La professione, inizialmente individuata con legge n° 1815/39, trova una sua prima specifica regolamentazione con la legge n° 1081/64 che istituisce l’albo dei consulenti del lavoro.
La dinamicità, propria della categoria professionale, e la spiccata attitudine all’aggregazione a livello associativo, hanno portato in breve tempo a due importanti tappe istituzionali:
Secondo le norme dettate dalla legge istitutiva dell’ordinamento professionale, il titolo di studio richiesto è la laurea triennale o quinquennale in Giurisprudenza, Economia o Scienze Politiche, ovvero il diploma universitario o la laurea triennale in consulenza del lavoro.
E’ richiesto inoltre un periodo di praticantato di diciotto mesi presso lo studio professionale di un consulente del lavoro.
Dopo il praticantato è necessario superare un esame di Stato, per l’abilitazione allo svolgimento dell’attività professionale, che prevede prove scritte e orali nelle seguenti discipline: diritto del lavoro e legislazione sociale, diritto tributario, diritto privato, pubblico e penale, ragioneria.
Dall’inizio degli anni ’80 la categoria si è attivata per ottenere una formazione mirata a livello universitario: sono nate così le scuole dirette a fini speciali per consulenti del lavoro in vari atenei italiani.
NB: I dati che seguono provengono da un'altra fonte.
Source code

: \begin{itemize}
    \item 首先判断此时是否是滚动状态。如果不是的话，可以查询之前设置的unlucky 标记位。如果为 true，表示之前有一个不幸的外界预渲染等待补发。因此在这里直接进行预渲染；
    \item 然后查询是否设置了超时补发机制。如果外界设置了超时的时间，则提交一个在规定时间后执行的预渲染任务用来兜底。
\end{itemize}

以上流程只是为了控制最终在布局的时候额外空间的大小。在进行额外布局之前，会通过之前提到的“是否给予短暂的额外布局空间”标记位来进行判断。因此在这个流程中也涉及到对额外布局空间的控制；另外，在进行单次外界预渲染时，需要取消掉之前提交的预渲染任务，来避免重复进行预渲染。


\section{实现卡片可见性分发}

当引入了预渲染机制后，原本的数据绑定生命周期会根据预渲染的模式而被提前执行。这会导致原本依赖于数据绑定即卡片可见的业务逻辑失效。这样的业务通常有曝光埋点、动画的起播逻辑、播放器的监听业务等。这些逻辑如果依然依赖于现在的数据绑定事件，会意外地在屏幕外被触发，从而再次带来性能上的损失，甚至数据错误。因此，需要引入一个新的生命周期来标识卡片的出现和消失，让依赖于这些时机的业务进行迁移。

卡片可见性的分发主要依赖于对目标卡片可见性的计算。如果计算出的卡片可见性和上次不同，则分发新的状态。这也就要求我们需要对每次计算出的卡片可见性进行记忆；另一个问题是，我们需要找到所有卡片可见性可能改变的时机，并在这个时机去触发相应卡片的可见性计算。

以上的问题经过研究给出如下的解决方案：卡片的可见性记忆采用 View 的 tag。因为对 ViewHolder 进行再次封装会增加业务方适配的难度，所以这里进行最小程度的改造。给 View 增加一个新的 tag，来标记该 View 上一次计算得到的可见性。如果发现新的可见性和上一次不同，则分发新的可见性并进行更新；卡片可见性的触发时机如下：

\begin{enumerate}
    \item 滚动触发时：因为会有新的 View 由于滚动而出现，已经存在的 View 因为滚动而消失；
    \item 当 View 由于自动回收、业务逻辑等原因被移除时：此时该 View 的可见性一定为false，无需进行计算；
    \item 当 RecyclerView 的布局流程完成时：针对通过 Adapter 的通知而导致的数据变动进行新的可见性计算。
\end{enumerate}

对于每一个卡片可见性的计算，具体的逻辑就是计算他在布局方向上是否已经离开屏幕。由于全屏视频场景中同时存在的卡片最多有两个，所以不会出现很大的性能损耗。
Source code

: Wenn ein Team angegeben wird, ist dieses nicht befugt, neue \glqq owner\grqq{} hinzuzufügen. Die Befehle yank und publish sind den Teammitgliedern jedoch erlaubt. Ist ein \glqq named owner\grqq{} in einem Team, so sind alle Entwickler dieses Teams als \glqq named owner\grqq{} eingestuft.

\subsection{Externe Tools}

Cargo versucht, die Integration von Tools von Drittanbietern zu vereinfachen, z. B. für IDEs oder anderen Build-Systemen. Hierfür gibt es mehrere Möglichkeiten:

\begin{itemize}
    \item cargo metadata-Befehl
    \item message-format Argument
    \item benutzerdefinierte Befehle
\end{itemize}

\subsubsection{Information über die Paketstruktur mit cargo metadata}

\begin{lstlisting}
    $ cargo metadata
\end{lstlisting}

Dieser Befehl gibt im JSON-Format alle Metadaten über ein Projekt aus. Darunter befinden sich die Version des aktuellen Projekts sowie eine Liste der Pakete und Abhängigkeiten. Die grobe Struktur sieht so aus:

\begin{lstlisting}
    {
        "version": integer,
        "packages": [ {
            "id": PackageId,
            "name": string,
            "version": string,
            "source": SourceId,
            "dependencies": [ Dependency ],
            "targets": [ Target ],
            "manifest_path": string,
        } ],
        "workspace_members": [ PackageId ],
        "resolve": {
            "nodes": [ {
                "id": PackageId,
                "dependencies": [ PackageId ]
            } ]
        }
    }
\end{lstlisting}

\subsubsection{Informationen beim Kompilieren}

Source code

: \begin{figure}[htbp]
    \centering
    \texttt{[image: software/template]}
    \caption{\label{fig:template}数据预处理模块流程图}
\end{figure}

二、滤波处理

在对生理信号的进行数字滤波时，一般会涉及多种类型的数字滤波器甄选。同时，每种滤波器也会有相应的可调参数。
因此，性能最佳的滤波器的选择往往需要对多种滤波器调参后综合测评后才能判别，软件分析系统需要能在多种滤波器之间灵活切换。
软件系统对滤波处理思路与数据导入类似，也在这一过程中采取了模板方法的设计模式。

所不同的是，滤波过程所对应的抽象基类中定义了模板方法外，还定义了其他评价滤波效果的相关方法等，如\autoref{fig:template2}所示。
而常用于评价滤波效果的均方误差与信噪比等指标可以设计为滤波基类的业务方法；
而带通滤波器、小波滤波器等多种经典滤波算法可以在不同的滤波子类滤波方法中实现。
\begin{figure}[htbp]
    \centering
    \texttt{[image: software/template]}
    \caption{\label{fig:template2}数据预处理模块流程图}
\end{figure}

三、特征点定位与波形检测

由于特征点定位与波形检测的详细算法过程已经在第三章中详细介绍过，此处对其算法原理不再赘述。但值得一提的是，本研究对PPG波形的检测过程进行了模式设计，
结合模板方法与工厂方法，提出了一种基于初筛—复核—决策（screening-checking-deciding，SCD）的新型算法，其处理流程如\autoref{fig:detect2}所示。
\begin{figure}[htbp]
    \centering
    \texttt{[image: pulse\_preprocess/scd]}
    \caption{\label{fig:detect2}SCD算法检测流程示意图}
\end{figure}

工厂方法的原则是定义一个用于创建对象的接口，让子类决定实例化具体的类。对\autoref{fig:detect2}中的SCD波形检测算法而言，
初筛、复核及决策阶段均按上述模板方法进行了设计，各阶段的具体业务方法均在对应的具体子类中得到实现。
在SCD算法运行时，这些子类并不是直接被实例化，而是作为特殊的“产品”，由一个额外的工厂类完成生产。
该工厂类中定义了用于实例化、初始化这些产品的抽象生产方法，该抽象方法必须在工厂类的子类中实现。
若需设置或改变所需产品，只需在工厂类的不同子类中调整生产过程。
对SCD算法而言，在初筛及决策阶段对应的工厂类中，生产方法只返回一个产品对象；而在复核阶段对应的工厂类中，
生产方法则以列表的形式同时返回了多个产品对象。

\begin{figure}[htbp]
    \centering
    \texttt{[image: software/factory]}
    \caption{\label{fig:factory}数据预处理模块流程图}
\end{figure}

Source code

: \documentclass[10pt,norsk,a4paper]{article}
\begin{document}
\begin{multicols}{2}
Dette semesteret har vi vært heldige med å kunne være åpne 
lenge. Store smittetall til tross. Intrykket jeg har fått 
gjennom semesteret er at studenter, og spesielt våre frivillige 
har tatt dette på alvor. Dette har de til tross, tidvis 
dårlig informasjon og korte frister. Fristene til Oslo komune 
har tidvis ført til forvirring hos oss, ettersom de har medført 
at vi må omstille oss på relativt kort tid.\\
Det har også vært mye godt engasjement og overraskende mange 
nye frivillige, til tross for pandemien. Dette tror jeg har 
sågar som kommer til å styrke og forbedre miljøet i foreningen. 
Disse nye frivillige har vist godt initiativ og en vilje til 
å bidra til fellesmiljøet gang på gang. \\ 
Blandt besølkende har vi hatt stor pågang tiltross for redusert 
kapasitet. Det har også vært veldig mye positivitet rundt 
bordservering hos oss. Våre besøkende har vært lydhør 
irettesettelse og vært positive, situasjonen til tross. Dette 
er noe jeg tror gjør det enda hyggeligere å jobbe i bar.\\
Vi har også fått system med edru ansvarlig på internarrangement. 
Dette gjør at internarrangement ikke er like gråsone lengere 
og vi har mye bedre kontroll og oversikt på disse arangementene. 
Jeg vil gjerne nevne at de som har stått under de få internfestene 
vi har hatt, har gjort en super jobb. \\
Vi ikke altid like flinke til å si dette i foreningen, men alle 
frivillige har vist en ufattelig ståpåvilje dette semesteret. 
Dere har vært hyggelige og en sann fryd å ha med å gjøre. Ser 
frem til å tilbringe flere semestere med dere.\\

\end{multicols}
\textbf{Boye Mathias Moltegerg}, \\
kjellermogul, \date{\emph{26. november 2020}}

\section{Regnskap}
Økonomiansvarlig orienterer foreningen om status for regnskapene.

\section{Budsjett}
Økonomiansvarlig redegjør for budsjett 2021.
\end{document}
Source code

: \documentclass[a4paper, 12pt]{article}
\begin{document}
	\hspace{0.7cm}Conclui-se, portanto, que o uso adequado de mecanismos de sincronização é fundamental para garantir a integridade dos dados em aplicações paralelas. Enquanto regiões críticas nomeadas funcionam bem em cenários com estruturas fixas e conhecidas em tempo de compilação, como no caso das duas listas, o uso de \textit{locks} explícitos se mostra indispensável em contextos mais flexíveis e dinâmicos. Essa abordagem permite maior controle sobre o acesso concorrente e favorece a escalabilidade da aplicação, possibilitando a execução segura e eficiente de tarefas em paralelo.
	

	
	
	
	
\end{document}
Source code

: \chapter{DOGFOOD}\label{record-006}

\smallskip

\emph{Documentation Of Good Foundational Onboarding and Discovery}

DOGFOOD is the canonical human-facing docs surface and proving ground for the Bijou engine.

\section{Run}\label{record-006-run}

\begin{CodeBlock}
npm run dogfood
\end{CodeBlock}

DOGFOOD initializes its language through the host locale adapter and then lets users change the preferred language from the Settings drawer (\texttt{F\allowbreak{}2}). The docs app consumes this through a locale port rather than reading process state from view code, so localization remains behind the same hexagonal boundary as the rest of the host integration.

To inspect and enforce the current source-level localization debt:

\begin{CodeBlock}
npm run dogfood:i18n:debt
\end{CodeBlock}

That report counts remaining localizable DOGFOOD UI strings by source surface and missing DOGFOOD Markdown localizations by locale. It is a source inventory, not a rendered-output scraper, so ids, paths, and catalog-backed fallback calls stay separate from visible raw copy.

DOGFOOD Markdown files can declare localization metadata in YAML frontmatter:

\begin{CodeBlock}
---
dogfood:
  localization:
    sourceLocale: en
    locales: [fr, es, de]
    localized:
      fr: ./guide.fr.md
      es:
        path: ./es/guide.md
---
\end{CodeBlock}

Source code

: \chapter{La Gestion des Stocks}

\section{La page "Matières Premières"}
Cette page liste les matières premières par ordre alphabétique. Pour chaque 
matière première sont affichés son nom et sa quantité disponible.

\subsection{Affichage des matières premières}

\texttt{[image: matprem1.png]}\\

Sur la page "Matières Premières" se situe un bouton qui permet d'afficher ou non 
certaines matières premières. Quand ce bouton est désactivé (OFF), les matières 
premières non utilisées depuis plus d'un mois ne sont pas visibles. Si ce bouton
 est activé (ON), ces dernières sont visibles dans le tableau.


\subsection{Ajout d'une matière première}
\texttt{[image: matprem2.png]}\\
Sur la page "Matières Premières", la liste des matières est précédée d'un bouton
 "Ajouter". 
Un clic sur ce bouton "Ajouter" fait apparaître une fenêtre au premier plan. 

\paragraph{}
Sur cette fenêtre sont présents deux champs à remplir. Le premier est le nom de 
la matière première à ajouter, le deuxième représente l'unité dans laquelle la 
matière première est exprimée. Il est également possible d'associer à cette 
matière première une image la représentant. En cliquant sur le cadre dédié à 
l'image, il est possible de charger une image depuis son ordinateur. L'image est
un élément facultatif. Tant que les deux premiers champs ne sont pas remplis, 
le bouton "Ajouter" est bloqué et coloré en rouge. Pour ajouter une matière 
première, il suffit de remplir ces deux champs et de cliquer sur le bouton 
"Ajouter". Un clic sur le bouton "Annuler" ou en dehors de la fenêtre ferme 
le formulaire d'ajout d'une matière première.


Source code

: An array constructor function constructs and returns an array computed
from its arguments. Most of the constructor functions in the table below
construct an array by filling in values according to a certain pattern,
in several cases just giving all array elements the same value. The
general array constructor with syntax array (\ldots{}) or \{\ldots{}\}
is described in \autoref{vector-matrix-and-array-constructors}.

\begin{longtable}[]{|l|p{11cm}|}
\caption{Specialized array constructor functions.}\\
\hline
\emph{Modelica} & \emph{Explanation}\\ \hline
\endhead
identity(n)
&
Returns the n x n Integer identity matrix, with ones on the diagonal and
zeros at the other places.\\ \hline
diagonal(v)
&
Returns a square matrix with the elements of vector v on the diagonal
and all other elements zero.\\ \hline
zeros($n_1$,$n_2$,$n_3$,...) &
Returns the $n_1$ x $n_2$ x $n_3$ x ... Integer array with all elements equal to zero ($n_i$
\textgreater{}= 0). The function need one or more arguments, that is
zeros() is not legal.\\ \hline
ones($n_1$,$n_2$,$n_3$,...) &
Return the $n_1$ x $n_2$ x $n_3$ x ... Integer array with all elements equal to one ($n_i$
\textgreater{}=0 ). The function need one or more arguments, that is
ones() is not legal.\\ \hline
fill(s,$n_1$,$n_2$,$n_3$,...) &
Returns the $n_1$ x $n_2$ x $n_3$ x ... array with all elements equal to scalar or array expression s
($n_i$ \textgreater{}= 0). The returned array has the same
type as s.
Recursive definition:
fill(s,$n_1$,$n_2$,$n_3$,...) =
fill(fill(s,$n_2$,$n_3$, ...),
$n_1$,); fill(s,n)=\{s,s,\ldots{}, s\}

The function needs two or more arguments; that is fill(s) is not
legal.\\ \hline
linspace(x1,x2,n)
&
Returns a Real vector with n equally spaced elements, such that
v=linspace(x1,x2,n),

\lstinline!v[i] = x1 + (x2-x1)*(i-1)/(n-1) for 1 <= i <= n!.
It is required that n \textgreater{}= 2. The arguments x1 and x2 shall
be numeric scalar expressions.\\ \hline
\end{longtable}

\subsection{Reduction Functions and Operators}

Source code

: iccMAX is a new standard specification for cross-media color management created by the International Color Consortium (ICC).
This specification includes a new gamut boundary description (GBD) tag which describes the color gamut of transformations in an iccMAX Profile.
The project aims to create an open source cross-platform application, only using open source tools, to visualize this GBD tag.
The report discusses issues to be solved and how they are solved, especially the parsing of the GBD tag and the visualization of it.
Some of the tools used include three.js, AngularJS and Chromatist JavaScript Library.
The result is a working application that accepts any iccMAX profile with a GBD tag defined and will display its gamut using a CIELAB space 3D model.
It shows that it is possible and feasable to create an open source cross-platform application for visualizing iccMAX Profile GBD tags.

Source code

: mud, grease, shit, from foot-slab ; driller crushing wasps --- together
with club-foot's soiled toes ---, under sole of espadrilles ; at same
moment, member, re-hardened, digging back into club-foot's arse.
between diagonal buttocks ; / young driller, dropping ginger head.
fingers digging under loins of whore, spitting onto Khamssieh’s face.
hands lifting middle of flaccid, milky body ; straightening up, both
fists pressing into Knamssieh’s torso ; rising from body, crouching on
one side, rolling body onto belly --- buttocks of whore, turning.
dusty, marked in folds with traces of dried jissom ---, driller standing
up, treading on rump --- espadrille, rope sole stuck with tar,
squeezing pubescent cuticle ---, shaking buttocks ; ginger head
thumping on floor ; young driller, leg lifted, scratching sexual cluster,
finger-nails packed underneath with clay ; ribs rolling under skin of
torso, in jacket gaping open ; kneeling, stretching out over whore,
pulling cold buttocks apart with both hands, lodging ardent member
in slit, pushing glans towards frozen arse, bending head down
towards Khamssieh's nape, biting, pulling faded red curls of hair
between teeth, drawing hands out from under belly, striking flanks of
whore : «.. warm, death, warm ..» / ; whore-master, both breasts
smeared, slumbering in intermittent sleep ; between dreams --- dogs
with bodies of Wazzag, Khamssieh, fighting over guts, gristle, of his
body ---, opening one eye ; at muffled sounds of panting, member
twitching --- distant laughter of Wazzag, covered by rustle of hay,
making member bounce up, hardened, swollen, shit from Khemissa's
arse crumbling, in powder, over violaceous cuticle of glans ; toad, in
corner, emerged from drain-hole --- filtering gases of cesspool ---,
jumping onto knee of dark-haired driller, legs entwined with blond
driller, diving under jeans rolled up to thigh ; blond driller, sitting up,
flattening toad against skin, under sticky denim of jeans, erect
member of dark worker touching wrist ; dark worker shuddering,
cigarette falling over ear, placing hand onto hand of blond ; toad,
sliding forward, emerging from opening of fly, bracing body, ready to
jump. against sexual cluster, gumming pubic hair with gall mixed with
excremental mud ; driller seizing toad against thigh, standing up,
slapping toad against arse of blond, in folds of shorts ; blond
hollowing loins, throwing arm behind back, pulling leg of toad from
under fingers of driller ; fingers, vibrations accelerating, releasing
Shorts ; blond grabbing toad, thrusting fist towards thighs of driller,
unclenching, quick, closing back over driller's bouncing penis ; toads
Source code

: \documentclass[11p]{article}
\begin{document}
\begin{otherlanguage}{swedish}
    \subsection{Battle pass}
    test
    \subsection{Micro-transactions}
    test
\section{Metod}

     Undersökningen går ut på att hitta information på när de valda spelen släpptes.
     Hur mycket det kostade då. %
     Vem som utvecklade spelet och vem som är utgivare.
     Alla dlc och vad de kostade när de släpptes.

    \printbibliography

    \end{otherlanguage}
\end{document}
Già dall’anno accademico 1989/90 è stata attivata, presso l’Università di Siena una scuola triennale per la formazione dei consulenti del lavoro, che ha rilasciato i primi diplomi al termine dell’anno accademico 1991/1992.
Negli anni successivi analoghi corsi sono stati istituiti anche presso numerosi altri atenei.
Il corso di durata triennale prevede esami obbligatori sia nell’area del diritto (tributario, del lavoro, commerciale, amministrativo, civile, penale, comparato internazionale comunitario) che in quelle della sociologia e dell’economia.